Even as it stabbed him straight through the chest, it was bearable.

“Gideon...”

“Go,” he said.

And he thought with some irony that it was strange he was the one throwing her out when he’d been the one thrown out before.

And that made him have a metallic taste in his mouth.

“I think you should go. I think you should go and you should pack. Because you need to go to Boston.”

“Does it matter what I think?”

“Right now you’re blinded by the sex. But the reality of what it means to be married to me, it would break you. I know it would.”

She huffed. Not a laugh. Not a sob. Somewhere in the god-awful in-between. “I don’t recall proposing to you.”

“You know where that was headed.”

“You are so full of yourself,” she said, and then suddenly she was shouting. “You’re still trying to be a legend, instead of a man. Wake up, Gideon! The only person that needs you to be perfect is you .”

“Rory—”

“No! Don’t interrupt me. Don’t you dare. You’re the one that still can’t let go of this idea that you need to be the hero. You’ve done enough for me. I don’t need you to tell me what I need, too. You helped me climb the mountain. You helped me climb up the rope. I’m grateful for that. But you don’t need to tell me what I want. What’s good for me. You don’t get to do that.” She took a breath. “This isn’t just the Summer of Rory Sullivan, this is my life . And I make the decisions. I’m in charge of what I want, not some guy who poured beer on me in college, not some kids who bullied me in middle school. Don’t treat me like I’m fragile after all that. Don’t build me up and then try to tell me what I can and can’t handle.”

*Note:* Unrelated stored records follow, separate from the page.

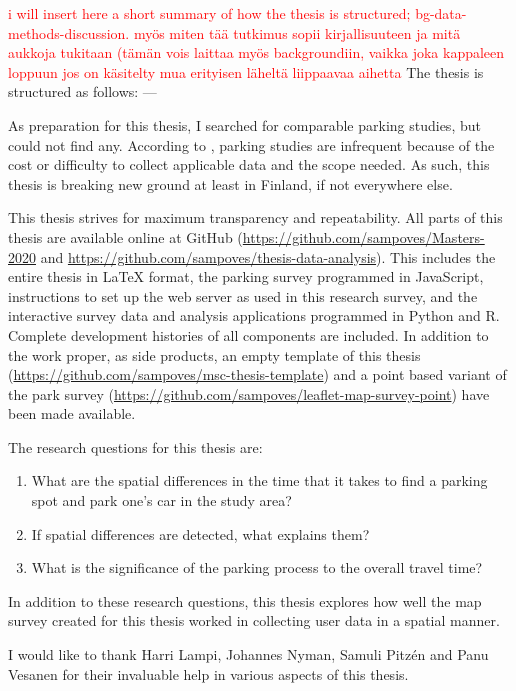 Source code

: \textcolor{red}{i will insert here a short summary of how the thesis is structured; bg-data-methods-discussion. myös miten tää tutkimus sopii kirjallisuuteen ja mitä aukkoja tukitaan (tämän vois laittaa myös backgroundiin, vaikka joka kappaleen loppuun jos on käsitelty mua erityisen läheltä liippaavaa aihetta}
The thesis is structured as follows: ---

As preparation for this thesis, I searched for comparable parking studies, but could not find any. According to , parking studies are infrequent because of the cost or difficulty to collect applicable data and the scope needed. As such, this thesis is breaking new ground at least in Finland, if not everywhere else.

This thesis strives for maximum transparency and repeatability. All parts of this thesis are available online at GitHub (\textcolor{blue}{\url{https://github.com/sampoves/Masters-2020}} and \textcolor{blue}{\url{https://github.com/sampoves/thesis-data-analysis}}). This includes the entire thesis in LaTeX format, the parking survey programmed in JavaScript, instructions to set up the web server as used in this research survey, and the interactive survey data and analysis applications programmed in Python and R. Complete development histories of all components are included. In addition to the work proper, as side products, an empty template of this thesis (\textcolor{blue}{\url{https://github.com/sampoves/msc-thesis-template}}) and a point based variant of the park survey (\textcolor{blue}{\url{https://github.com/sampoves/leaflet-map-survey-point}}) have been made available.

\bigskip
\noindent
The research questions for this thesis are:

\begin{spacing}{1}
    \begin{enumerate}[label=\Roman*]
      \item What are the spatial differences in the time that it takes to find a parking spot and park one’s car in the study area?
      \item If spatial differences are detected, what explains them?
      \item What is the significance of the parking process to the overall travel time?
    \end{enumerate}
\end{spacing}
\bigskip
In addition to these research questions, this thesis explores how well the map survey created for this thesis worked in collecting user data in a spatial manner.

I would like to thank Harri Lampi, Johannes Nyman, Samuli Pitzén and Panu Vesanen for their invaluable help in various aspects of this thesis. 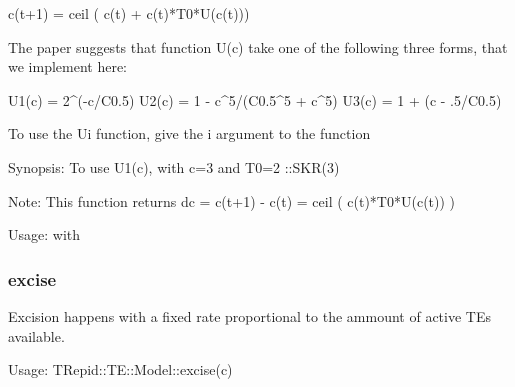 c(t+1) = ceil ( c(t) + c(t)*T0*U(c(t)))



The paper suggests that function U(c) take one of the following three
forms, that we implement here:



U1(c) = 2\^{}(-c/C0.5)
U2(c) = 1 - c\^{}5/(C0.5\^{}5 + c\^{}5)
U3(c) = 1 + (c - .5/C0.5)



To use the Ui function, give the i argument to the function



Synopsis: To use U1(c), with c=3 and T0=2 ::SKR(3)



Note: This function returns 
dc = c(t+1) - c(t) = ceil ( c(t)*T0*U(c(t)) )



Usage:
with

\subsubsection*{excise\label{excise}}


Excision happens with a fixed rate proportional to the ammount of
active TEs available.



Usage:
TRepid::TE::Model::excise(c)

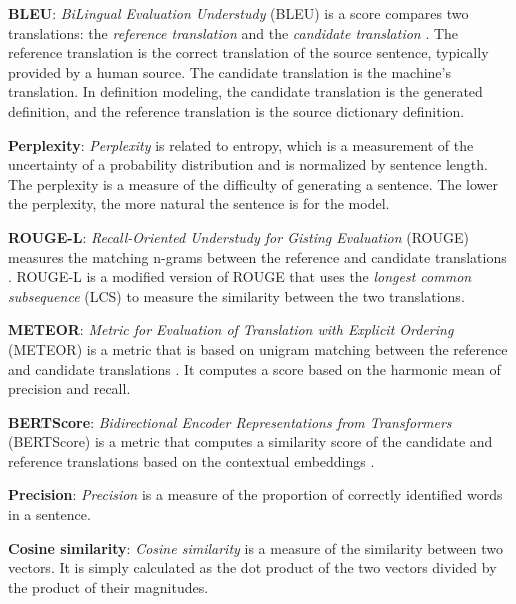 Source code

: \textbf{BLEU}: \textit{BiLingual Evaluation Understudy} (BLEU) is a score
compares two translations: the \textit{reference translation} and the
\textit{candidate translation} \cite{papineni_2002_bleu}. The reference
translation is the correct translation of the source sentence, typically
provided by a human source. The candidate translation is the machine's
translation. In definition modeling, the candidate translation is the generated
definition, and the reference translation is the source dictionary definition.

\textbf{Perplexity}: \textit{Perplexity} is related to entropy, which is a
measurement of the uncertainty of a probability distribution and is normalized
by sentence length. The perplexity is a measure of the difficulty of generating
a sentence. The lower the perplexity, the more natural the sentence is for the
model.

\textbf{ROUGE-L}: \textit{Recall-Oriented Understudy for Gisting Evaluation}
(ROUGE) measures the matching n-grams between the reference and candidate
translations \cite{lin_2004_rouge}. ROUGE-L is a modified version of ROUGE that
uses the \textit{longest common subsequence} (LCS) to measure the similarity
between the two translations.

\textbf{METEOR}: \textit{Metric for Evaluation of Translation with Explicit
    Ordering} (METEOR) is a metric that is based on unigram matching between the
reference and candidate translations \cite{banerjee_2005_meteor}. It
computes a score based on the harmonic mean of precision and recall.

\textbf{BERTScore}: \textit{Bidirectional Encoder Representations from
    Transformers} (BERTScore) is a metric that computes a similarity score of
the candidate and reference translations based on the contextual embeddings
\cite{zhang_bertscore_2020}.

\textbf{Precision}: \textit{Precision} is a measure of the proportion of
correctly identified words in a sentence.

\textbf{Cosine similarity}: \textit{Cosine similarity} is a measure of the
similarity between two vectors. It is simply calculated as the dot product of
the two vectors divided by the product of their magnitudes.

She got up and went into the kitchen, and he could hear her dressing. He got up off the bed and went to stand in the doorway.

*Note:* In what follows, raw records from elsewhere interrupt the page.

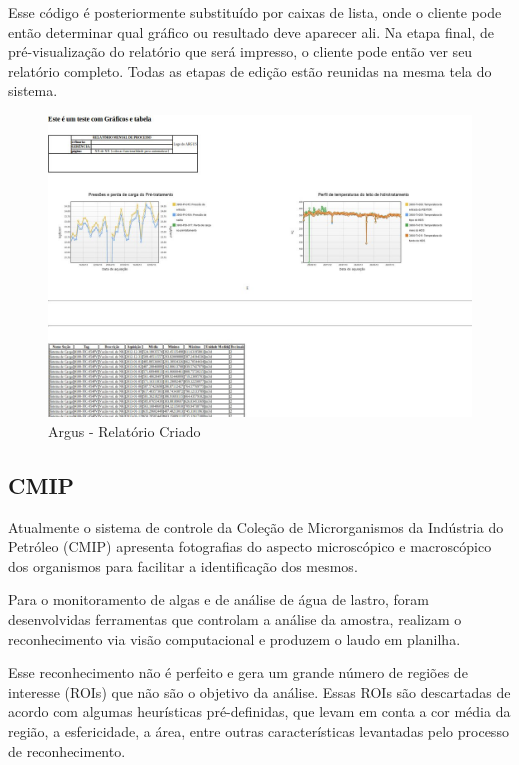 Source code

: \documentclass[]{article}
\begin{document}
Esse código é posteriormente substituído por caixas de lista, onde o cliente pode então determinar qual gráfico ou resultado deve aparecer ali. Na etapa final, de pré-visualização do relatório que será impresso, o cliente pode então ver seu relatório completo. Todas as etapas de edição estão reunidas na mesma tela do sistema.

\begin{figure}[!ht]
\centering
\includegraphics[scale=.5]{./argus_relatorio_criado}
\caption{Argus - Relatório Criado}
\label{fig:argus_relatorio_criado}
\end{figure}

\clearpage{}

\subsection{CMIP} 

Atualmente o sistema de controle da Coleção de Microrganismos da Indústria do Petróleo (CMIP) apresenta fotografias do aspecto microscópico e macroscópico dos organismos para facilitar a identificação dos mesmos.

Para o monitoramento de algas e de análise de água de lastro, foram desenvolvidas ferramentas que controlam a análise da amostra, realizam o reconhecimento via visão computacional e produzem o laudo em planilha. 

Esse reconhecimento não é perfeito e gera um grande número de regiões de interesse (ROIs) que não são o objetivo da análise. Essas ROIs são descartadas de acordo com algumas heurísticas pré-definidas, que levam em conta a cor média da região, a esfericidade, a área, entre outras características levantadas pelo processo de reconhecimento. 
\end{document}

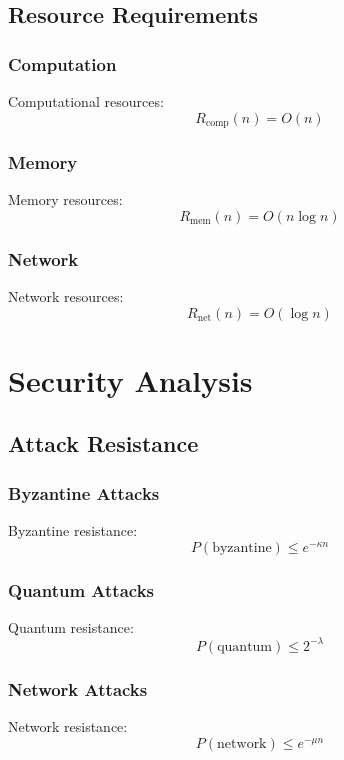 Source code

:\documentclass[12pt]{article}
\begin{document}
\subsection{Resource Requirements}
\subsubsection{Computation}
Computational resources:
\begin{equation}
R_{\text{comp}}(n) = O(n)
\end{equation}
\subsubsection{Memory}
Memory resources:
\begin{equation}
R_{\text{mem}}(n) = O(n\log n)
\end{equation}
\subsubsection{Network}
Network resources:
\begin{equation}
R_{\text{net}}(n) = O(\log n)
\end{equation}
\section{Security Analysis}
\subsection{Attack Resistance}
\subsubsection{Byzantine Attacks}
Byzantine resistance:
\begin{equation}
P(\text{byzantine}) \leq e^{-\kappa n}
\end{equation}
\subsubsection{Quantum Attacks}
Quantum resistance:
\begin{equation}
P(\text{quantum}) \leq 2^{-\lambda}
\end{equation}
\subsubsection{Network Attacks}
Network resistance:
\begin{equation}
P(\text{network}) \leq e^{-\mu n}
\end{equation}
\end{document}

“Do you have something to say?” she asked.

He was frozen.

He hated that.

And all the rage that welled up inside him was only directed at himself. He couldn’t blame her. He couldn’t blame anyone but his own damn self.

Fuck.

“I want everything, Gideon.”

“I can’t give you everything.”

She let out a primal scream and picked up an apple in the bowl on the counter and threw it. It didn’t hit him, not even close.

“I deserve everything! I’m not beige. I’m not insignificant. And my feelings are not stupid. They aren’t. I’m allowed to feel them and I...” Tears ran down her cheeks. “I have checked off every item on my list because of you. Mountain climbing and makeovers and kissing and now this damned tantrum. And I hate you for this. I really do.”

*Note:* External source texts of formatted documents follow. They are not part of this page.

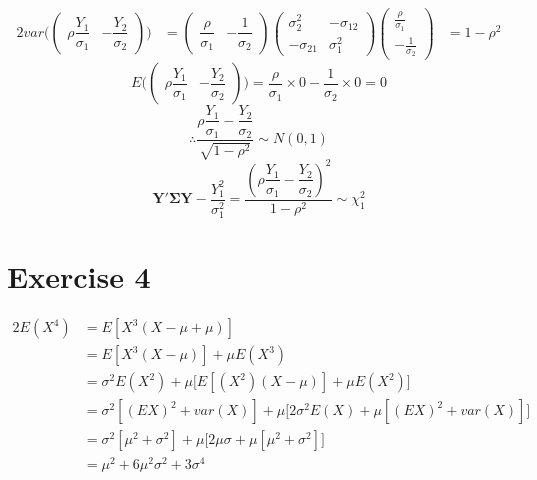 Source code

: \documentclass[a4papers]{ctexart}
\begin{document}
\begin{alignat*}{2}
    var\Bigg( \begin{pmatrix} \rho \dfrac {Y_{1}}{\sigma _{1}} & -\dfrac {Y_{2}}{\sigma _{2}} \end{pmatrix} \Bigg) 
    &= \begin{pmatrix} \dfrac{\rho}{\sigma_1} & -\dfrac{1}{\sigma_2} \end{pmatrix} 
       \begin{pmatrix}\sigma_2^2 & -\sigma_{12} \\ -\sigma_{21} & \sigma_1^2 \end{pmatrix}
       \begin{pmatrix} \frac{\rho}{\sigma_1} \\ -\frac{1}{\sigma_2} \end{pmatrix} 
    &= 1-\rho^2
\end{alignat*}
\[  
    E\Bigg(
            \begin{pmatrix} \rho \dfrac {Y_{1}}{\sigma _{1}} & -\dfrac {Y_{2}}{\sigma _{2}} \end{pmatrix}
    \Bigg) 
    = \dfrac {\rho}{\sigma _{1}}\times 0 -\dfrac {1}{\sigma _{2}}\times 0 = 0
\]
\[ \therefore \dfrac{ \rho \dfrac {Y_{1}}{\sigma _{1}}-\dfrac {Y_{2}}{\sigma _{2}}}{\sqrt{1-\rho^2}} \sim N(0,1) \]
\[ \boldsymbol{Y}' \boldsymbol{\Sigma}\boldsymbol{Y} - \dfrac{Y_1^2}{\sigma_1^2}
    = \dfrac {\left( \rho \dfrac {Y_{1}}{\sigma _{1}}-\dfrac {Y_{2}}{\sigma _{2}}\right) ^{2}}{1-\rho ^{2}} \sim \chi^2_1
\]


\section*{Exercise 4}
\begin{alignat*}{2}
     E(X^4)&=E[X^3(X-\mu+\mu)]\\
           &=E[X^3(X-\mu)]+\mu E(X^3)\\
           &=\sigma^2 E(X^2)+\mu \Big[ E[(X^2)(X-\mu)] + \mu E(X^2) \Big] \\
           &=\sigma^2 [(EX)^2+var(X)]+\mu \Big[ 2\sigma^2 E(X) + \mu [(EX)^2+var(X)] \Big] \\
           &=\sigma^2 [\mu^2+\sigma^2]+\mu \Big[ 2\mu \sigma + \mu [\mu ^2+\sigma^2] \Big] \\
           &=\mu^2 + 6\mu^2\sigma^2+3\sigma^4
\end{alignat*}

\radians
{}


    
\end{document}
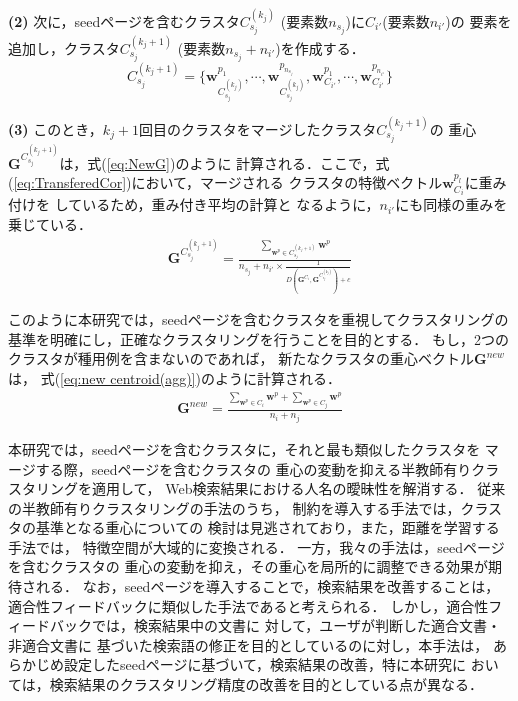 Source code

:\documentclass[japanese]{jnlp_1.4}
\begin{document}
\noindent
\textbf{(2)} 次に，seedページを含むクラスタ$C_{s_{j}}^{(k_{j})}$
(要素数$n_{s_{j}}$)に$C_{i'}$(要素数$n_{i'}$)の
要素を追加し，クラスタ$C_{s_{j}}^{(k_{j}+1)}$
(要素数$n_{s_{j}}+n_{i'}$)を作成する．
\[
C_{s_{j}}^{(k_{j}+1)}=
\{
\boldsymbol{w}^{p_{1}}_{C_{s_{j}}^{(k_{j})}},\cdots
,\boldsymbol{w}^{p_{{n}_{s_{j}}}}_{C_{s_{j}}^{(k_{j})}},
\boldsymbol{w}^{p_{1}}_{C_{i'}},\cdots ,\boldsymbol{w}^{p_{n_{{i'}}}}_{C_{i'}} \}
\]


\noindent
\textbf{(3)} このとき，$k_{j}+1$回目のクラスタをマージしたクラスタ$C_{s_{j}}^{(k_{j}+1)}$の
重心$\boldsymbol{G}^{C_{s_{j}}^{(k_{j}+1)}}$は，式(\ref{eq:NewG})のように
計算される．ここで，式(\ref{eq:TransferedCor})において，マージされる
クラスタの特徴ベクトル$\boldsymbol{w}^{p_{l}}_{C_{i}}$に重み付けを
しているため，重み付き平均の計算と
なるように，$n_{i'}$にも同様の重みを乗じている．
\begin{eqnarray}
\boldsymbol{G}^{C_{s_{j}}^{(k_{j}+1)}}=\frac{\sum_{\boldsymbol{w}^{p}\in C_{s_{j}}^{(k_{j}+1)}}\boldsymbol{w}^{p}}{n_{{s_{j}}}+n_{i'}\times\frac{1}{D(\boldsymbol{G}^{C_{i}},\boldsymbol{G}^{C_{s_{j}}^{(k_{j})}})+c}}
\label{eq:NewG}
\end{eqnarray}

このように本研究では，seedページを含むクラスタを重視してクラスタリングの
基準を明確にし，正確なクラスタリングを行うことを目的とする．
もし，2つのクラスタが種用例を含まないのであれば，
新たなクラスタの重心ベクトル$\boldsymbol{G}^{new}$は，
式(\ref{eq:new centroid(agg)})のように計算される．
\begin{eqnarray}
 \boldsymbol{G}^{new}=\frac{\sum_{\boldsymbol{w}^{p}\in C_{i}}\boldsymbol{w}^{p}+\sum_{\boldsymbol{w}^{p}\in C_{j}}\boldsymbol{w}^{p}}{n_{i}+n_{j}}
 \label{eq:new centroid(agg)}
\end{eqnarray}

本研究では，seedページを含むクラスタに，それと最も類似したクラスタを
マージする際，seedページを含むクラスタの
重心の変動を抑える半教師有りクラスタリングを適用して，
Web検索結果における人名の曖昧性を解消する．
従来の半教師有りクラスタリングの手法のうち，
制約を導入する手法では，クラスタの基準となる重心についての
検討は見逃されており，また，距離を学習する手法では，
特徴空間が大域的に変換される．
一方，我々の手法は，seedページを含むクラスタの
重心の変動を抑え，その重心を局所的に調整できる効果が期待される．
なお，seedページを導入することで，検索結果を改善することは，
適合性フィードバック\cite{Rocchio71}に類似した手法であると考えられる．
しかし，適合性フィードバックでは，検索結果中の文書に
対して，ユーザが判断した適合文書・非適合文書に
基づいた検索語の修正を目的としているのに対し，本手法は，
あらかじめ設定したseedページに基づいて，検索結果の改善，特に本研究に
おいては，検索結果のクラスタリング精度の改善を目的としている点が異なる．
\end{document}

She turned on her heel and she walked out the front door, slamming it behind her.

He put his hands over his face. He tried to breathe.

She would thank him. She would go to Boston. Because she had to. Because if he made her into a quitter, she wouldn’t want them anymore. Because she would realize at some point she had passed up something good for something broken.

But this felt like a bomb blast and he ought to know.

And the only thing that shocked him was there wasn’t literal shrapnel lodged in his chest right now.

So he lay there, bleeding out. Like he was lying on the ground in Afghanistan.

But he knew there was no medic to fix this.

Because nothing ever could. Nothing at all.